En Suisse, pays dont le fédéralisme est la « nature » comme le
déclara Bonaparte, chaque État confédéré possède son propre système scolaire,
et le plan d’étude fédéral n’impose que des compétences très abstraites. Chaque
établissement secondaire supérieur (Gymnase ou Collège selon les « Cantons »
qui sont de véritables États) suit un programme qu’il définit lui-même, l’écrit
du bac par la réunion des collègues concernés, et l’oral par chaque professeur,
une dizaine de livres environ. Je connaissais le Rouge de mes études et je découvris la Chartreuse à l’occasion d’un écrit commun de bac. L’établissement
dans lequel je travaillais alors, le Gymnase de Chamblandes à Pully (toujours
au bord du lac, option planche à voile) avait la bonne habitude d’imposer un
grand roman en commun à tous les élèves de l’établissement pour l’examen écrit.

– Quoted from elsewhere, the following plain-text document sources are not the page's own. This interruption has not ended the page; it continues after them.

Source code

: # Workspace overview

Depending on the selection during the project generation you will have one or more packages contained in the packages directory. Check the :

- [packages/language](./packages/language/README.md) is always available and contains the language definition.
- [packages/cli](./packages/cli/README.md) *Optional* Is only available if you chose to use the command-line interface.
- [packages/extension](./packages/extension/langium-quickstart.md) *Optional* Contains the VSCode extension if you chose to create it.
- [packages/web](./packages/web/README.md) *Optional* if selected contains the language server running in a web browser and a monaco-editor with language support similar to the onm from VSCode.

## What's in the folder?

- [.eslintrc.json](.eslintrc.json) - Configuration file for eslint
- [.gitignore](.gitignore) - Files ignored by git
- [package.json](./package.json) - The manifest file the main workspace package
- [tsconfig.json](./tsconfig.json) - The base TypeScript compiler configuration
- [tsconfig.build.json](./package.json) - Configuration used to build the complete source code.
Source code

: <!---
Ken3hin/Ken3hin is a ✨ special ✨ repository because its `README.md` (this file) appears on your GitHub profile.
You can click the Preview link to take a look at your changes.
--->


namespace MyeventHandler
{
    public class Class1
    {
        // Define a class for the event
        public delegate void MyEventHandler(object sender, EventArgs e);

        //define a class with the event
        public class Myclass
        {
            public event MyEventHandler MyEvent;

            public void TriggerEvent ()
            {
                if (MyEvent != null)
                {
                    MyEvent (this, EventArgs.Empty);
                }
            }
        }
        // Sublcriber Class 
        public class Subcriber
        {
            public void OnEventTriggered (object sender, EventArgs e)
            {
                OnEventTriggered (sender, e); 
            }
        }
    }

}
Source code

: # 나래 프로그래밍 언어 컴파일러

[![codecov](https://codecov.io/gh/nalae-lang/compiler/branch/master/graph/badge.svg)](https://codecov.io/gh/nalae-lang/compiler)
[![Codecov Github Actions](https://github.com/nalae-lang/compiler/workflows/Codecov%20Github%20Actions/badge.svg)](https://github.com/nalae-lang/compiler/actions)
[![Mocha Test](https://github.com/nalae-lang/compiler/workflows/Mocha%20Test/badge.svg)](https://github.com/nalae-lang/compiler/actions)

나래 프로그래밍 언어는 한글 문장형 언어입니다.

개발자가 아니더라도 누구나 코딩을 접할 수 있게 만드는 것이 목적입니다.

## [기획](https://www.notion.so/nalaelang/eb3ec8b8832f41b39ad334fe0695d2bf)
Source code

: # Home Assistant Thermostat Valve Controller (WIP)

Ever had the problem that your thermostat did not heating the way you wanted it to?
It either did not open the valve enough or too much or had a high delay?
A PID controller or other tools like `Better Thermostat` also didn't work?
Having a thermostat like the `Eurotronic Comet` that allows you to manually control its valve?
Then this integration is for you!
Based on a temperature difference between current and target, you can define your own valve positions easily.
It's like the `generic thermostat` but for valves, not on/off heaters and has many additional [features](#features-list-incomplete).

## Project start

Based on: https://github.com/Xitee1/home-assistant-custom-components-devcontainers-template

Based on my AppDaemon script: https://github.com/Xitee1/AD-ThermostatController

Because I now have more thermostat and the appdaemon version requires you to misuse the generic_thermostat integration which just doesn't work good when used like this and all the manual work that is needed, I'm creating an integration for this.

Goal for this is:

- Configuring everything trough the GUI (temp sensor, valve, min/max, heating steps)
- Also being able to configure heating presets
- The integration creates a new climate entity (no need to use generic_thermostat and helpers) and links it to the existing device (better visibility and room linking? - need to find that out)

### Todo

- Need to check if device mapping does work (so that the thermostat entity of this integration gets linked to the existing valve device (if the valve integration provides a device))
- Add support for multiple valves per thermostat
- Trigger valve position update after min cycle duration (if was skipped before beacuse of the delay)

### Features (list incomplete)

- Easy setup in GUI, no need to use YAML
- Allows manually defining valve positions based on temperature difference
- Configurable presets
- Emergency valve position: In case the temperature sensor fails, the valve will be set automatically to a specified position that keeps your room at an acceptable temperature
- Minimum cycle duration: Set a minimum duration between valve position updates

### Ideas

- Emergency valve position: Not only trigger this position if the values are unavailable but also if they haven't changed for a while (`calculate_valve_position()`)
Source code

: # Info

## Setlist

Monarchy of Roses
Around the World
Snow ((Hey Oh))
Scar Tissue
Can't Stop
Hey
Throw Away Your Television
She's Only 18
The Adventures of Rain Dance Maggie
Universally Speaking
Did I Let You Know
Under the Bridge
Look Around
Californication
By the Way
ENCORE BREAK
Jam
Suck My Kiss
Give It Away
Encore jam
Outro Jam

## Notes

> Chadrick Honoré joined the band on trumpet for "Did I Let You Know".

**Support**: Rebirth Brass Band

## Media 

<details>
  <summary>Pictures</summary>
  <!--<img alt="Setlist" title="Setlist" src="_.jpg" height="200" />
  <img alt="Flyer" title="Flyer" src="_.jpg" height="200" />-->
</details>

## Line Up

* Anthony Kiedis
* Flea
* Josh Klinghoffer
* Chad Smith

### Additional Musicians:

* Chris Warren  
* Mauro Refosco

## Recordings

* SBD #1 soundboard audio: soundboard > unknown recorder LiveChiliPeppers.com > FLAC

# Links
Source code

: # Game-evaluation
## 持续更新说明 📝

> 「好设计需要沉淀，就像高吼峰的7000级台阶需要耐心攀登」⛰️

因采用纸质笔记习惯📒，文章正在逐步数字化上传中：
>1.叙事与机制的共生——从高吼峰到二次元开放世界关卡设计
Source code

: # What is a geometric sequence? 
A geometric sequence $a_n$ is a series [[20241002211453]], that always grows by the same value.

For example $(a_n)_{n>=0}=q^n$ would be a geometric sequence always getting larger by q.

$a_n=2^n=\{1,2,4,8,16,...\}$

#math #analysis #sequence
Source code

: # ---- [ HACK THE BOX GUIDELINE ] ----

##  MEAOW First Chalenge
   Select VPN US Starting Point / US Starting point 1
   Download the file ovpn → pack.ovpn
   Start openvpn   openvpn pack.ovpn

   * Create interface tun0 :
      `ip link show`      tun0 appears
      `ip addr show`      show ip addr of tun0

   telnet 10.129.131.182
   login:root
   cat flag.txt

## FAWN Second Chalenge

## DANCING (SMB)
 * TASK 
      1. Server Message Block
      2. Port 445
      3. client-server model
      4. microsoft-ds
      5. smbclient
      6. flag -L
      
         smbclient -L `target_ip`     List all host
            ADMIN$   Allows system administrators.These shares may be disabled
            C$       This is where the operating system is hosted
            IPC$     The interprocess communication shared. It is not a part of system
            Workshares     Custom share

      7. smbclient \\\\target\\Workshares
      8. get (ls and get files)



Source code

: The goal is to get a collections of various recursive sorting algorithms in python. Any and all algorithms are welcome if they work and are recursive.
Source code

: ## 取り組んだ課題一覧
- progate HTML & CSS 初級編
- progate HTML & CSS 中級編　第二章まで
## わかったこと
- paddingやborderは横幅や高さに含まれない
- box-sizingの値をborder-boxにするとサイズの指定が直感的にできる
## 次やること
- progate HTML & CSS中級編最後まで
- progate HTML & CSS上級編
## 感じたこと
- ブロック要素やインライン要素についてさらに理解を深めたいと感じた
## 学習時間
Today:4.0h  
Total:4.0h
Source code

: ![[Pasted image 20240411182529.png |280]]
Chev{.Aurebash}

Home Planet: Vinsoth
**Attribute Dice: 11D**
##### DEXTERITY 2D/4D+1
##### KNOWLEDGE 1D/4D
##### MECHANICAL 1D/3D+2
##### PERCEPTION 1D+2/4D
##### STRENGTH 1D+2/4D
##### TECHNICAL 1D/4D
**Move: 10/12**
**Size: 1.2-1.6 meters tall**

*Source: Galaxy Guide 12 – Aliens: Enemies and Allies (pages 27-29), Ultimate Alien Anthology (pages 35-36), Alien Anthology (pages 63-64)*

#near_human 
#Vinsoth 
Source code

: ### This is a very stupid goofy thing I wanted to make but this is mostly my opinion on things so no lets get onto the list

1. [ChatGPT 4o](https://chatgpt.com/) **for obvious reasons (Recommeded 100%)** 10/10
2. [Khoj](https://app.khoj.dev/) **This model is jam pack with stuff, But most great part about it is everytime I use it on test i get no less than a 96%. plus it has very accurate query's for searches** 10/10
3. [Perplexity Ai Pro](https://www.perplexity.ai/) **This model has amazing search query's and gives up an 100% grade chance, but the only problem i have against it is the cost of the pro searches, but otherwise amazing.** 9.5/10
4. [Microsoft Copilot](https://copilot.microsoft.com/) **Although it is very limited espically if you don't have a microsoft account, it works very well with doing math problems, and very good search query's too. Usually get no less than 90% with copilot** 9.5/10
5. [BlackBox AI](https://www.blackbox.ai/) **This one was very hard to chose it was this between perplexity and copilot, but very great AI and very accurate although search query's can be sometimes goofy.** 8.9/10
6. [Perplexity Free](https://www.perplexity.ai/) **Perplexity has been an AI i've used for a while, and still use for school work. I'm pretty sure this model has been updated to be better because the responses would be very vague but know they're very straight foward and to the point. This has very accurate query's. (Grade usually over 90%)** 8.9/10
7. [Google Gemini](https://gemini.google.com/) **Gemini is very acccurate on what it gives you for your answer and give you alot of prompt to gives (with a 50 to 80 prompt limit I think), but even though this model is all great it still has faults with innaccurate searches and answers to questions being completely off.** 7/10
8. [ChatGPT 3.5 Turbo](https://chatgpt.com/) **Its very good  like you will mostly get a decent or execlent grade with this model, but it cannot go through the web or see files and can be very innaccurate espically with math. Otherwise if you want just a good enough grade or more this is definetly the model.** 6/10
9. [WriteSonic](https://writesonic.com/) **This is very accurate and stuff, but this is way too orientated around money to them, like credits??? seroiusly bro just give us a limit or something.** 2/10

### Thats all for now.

J’aimais cette habitude civique de la contrainte collective (aujourd’hui
abandonnée sous la pression de l’individualisme pédagogique). On devine combien
il est étrange pour un pays de soixante millions d’habitants qui reçoit ses
« sujets » du Ministère, d’apprendre que dans un minuscule pays
voisin, un seul établissement peine à faire partager un auteur à une quinzaine
de professeurs. Ainsi mon souvenir du premier cours de bac sur La Chartreuse est-il encore tout
brillant des rayons d’un soleil printanier sur le lac Léman, lac dont la
lumière particulière, m’avait dit Patrizia Lombardo, évoque tant l’Italie du
Nord.
Le Rouge est un roman plus sombre, qui séduit les classes plus déshéritées :
la volonté de revanche sociale, l’ambition, l’hypocrisie, et la séduction, puis
le renoncement à « parvenir » et le bonheur en prison. J’ai pu voir à
quel point une classe pouvait tenir à son héros : presque impossible de le
« tuer » à la fin du livre ! Ce fut même encore plus dur à
accomplir avec les adultes qui suivaient les cours du « Gymnase du
Soir », une institution semi-publique qui permettait aux candidats sans
bac d’entrer à l’Université par un examen préalable. Pour tuer Julien Sorel,
nous dûmes sortir dans le square voisin pour dissiper l’émotion dans la
nature ! La Chartreuse, au
contraire, fut le roman des classes « merveilleuses », celles dans
lesquelles le narcissisme du professeur rencontre celui des élèves, et celles
aussi où le seul problème des élèves était de trouver l’amour, comme pour
Fabrice. Lorsque les élèves perdirent leur capacité de lecture, au tournant du
millénaire, Les Chroniques italiennes
me permirent de poursuivre la lecture de Stendhal en détail, dans des formats
plus réduits.
Dans ma formation, j’avais encore écouté les derniers positivistes et
vu le début des formalistes. Je ne me trouvais à l’aise ni avec les professeurs
qui se demandaient « si Stendhal avait vraiment voulu dire tout
cela », ni avec ceux qui pensaient avoir tout fait en distinguant
l’auteur, le narrateur et le personnage. Je suis resté fidèle à l’École de
Genève, dans un horizon herméneutique, au service du texte d’abord. Mais le
moteur de la lecture scolaire n’est pas la connaissance des textes, qui en est
au mieux la cause finale. Le moteur c’est l’imaginaire et l’identification aux
personnages, aux situations. Aujourd’hui enfin, Hélène Merlin-Kajman dans son
récent Lire dans la gueule du loup
(Gallimard, nrfessais, 2016) ose
affirmer l’importance de la lecture accompagnée dans la pédagogie de la
littérature, le « partage transitionnel ». Nous lisons
« poétiquement », nous lisons « génétiquement », mais l’imaginaire reste le privilège de
quelques auteurs de premier ordre qui l’ont partagée dans leurs essais de lecteurs : Gide, Breton, Malraux, Gracq,
Yourcenar. Cette critique « artiste » est celle, première, de tout
adolescent découvrant la littérature. Après vient le temps de la réflexion, de
la connaissance et du concept, le temps de la dissertation. Mais il s’enracine
dans une expérience de lecture première, passionnée, qu’il ne pourrait
provoquer. Stendhal restera longtemps un prince de l’imaginaire, et donc de la lecture scolaire.